Wednesday 27 January 2016

Getting Started - Creating Value in a Tech Startup

Turning ideas into companies, tips on making it happen…

The startup scene in Dublin is vibrant yet many have poured their hearts and minds into their startups, with little to no success to date. Over 90% of startups fail, which by the numbers alone are turning out newly seasoned and committed entrepreneurs who are more learned, more agile and capable of achieving success with a start up then was probable before. With the climate in Dublin and elsewhere nurturing start ups with grants, tax breaks and mentorship, there is never been a better time to start up a new business. As the world slowly recovers from a horrendous recession, we see the buds of new business in cases such as India’s announcement of a $1.5 billion fund for startups just a few weeks ago.
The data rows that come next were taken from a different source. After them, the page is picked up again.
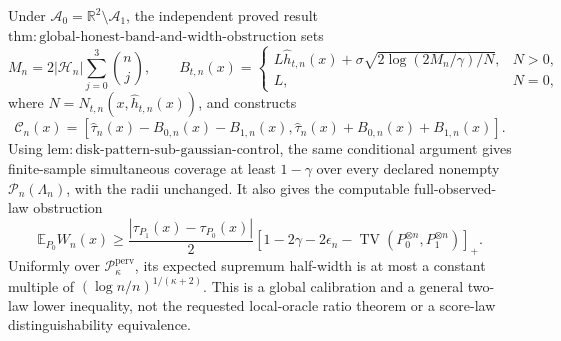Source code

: Under \(\mathcal A_0=\mathbb R^2\setminus\mathcal A_1\), the independent proved result \(\mathrm{thm:global\text{-}honest\text{-}band\text{-}and\text{-}width\text{-}obstruction}\) sets
\[
 M_n=2|\mathcal H_n|\sum_{j=0}^3\binom nj,
 \qquad
 B_{t,n}(x)=
 \begin{cases}
 L\widehat h_{t,n}(x)+\sigma\sqrt{2\log(2M_n/\gamma)/N},&N>0,\\
 L,&N=0,
 \end{cases}
\]
where \(N=N_{t,n}(x,\widehat h_{t,n}(x))\), and constructs
\[
 \mathcal C_n(x)=
 [\widehat\tau_n(x)-B_{0,n}(x)-B_{1,n}(x),
   \widehat\tau_n(x)+B_{0,n}(x)+B_{1,n}(x)].
\]
Using \(\mathrm{lem:disk\text{-}pattern\text{-}sub\text{-}gaussian\text{-}control}\), the same conditional argument gives finite-sample simultaneous coverage at least \(1-\gamma\) over every declared nonempty \(\mathcal P_n(\Lambda_n)\), with the radii unchanged. It also gives the computable full-observed-law obstruction
\[
 \mathbb E_{P_0}W_n(x)\ge
 \frac{|\tau_{P_1}(x)-\tau_{P_0}(x)|}{2}
 \left[1-2\gamma-2\epsilon_n-
 \operatorname{TV}(P_0^{\otimes n},P_1^{\otimes n})\right]_+.
\]
Uniformly over \(\mathcal P_{\kappa}^{\mathrm{perv}}\), its expected supremum half-width is at most a constant multiple of \((\log n/n)^{1/(\kappa+2)}\). This is a global calibration and a general two-law lower inequality, not the requested local-oracle ratio theorem or a score-law distinguishability equivalence.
From my own start up experience and observations, here are some points you may consider as central to increasing a startup's chances of success:
  • Start like you mean to finish. Plot out what you want to become in success with a start up. Is it the next multi billion dollar company or a business to support you and your family with no wish to expand the business beyond a “mom and pop store”?
  • If successful, will you sell your business? If so, when will this be? Plot a company size in revenue, employees and asset size (value of assets to turnover of business) when you will start considering offers to be bought out.
  • Embrace modern Risk Management. Risk mapping, risk registers, risk assessments, 3rd party country risk, financial risk reports are all useful and are a good way to see your mapped future unfold as you build your business. If done from the start, you build into your structure a culture of risk management and thus information awareness.
  • Scaling Systems. If you want to be the next billion dollar enterprise, you need to think about how IT infrastructure, systems design and development will fit into this vision. Will it be costly or seamless to scale your IT resources to fit business needs? Bootstrapped startups have great opportunities to develop low cost scalable systems using cloud and hosting providers. How it’s designed and built however will determine its true worth in availability, stability and scalability.
  • Your digital brand. Market yourself for credibility, expertise and leadership as a Founder. Build your social media profile and creds with consistent high quality posts, blog articles and actions online that reinforce your digital brand message. If you approach a VC for funding, they will investigate you thoroughly including social media because in a startup, it’s the people, not the products that make the bew business successful.
  • Network Network Network. You need to find co-founders, business partners and indeed potential customers in the marketplace. Meetup.com is a great start in your networking efforts that you should approach strategically.
  • Community. Make sure you build bridges with your marketplace but also with the startup community. The access to people and shared experience is incredibly useful especially to a newly minted entrepreneur.
  • Marketing. Build your marketing efforts based on tested Marketing models such as the 4P (Product, Price, Place, Promotion) and seek inputs on how you can develop a marketing strategy and a marketing mix that fits your startup
  • Finance. If you are not funded, be sure to bootstrap everything you do, make sure your efforts are within a projected finance curve (ie. within budget) to where your business will start earning money for itself or you can reasonably expect to get VC capital on board so you can develop your business into a self sustaining entity.
  • Create Value, then create Customers. Make sure your market research and everything you see from that point on is consistent with your products and services creating value for the customer. Qualitative approaches to service quality influence pricing and also create repeat customers. If you cannot create value in your customer's eyes, you will not have any customers.
  • Stay Flexible. Start ups often start with a great plan and product. When the marketplace interacts with the start up, it often turns into something very different. Be sure your startup is structured flexibly so you “touch base” with your customers in a manner that creates value for them in what you do.
  • Disrupting a market? If your product revolutionises a market place by its disrupter effect, then be ready to capitalise upon it. Have base plans for this type of dynamism in place so you don’t waste time wondering about what approach to take to capitalise upon it. Large companies act fast in protecting their market share from disrupters, so be sure to have a plan.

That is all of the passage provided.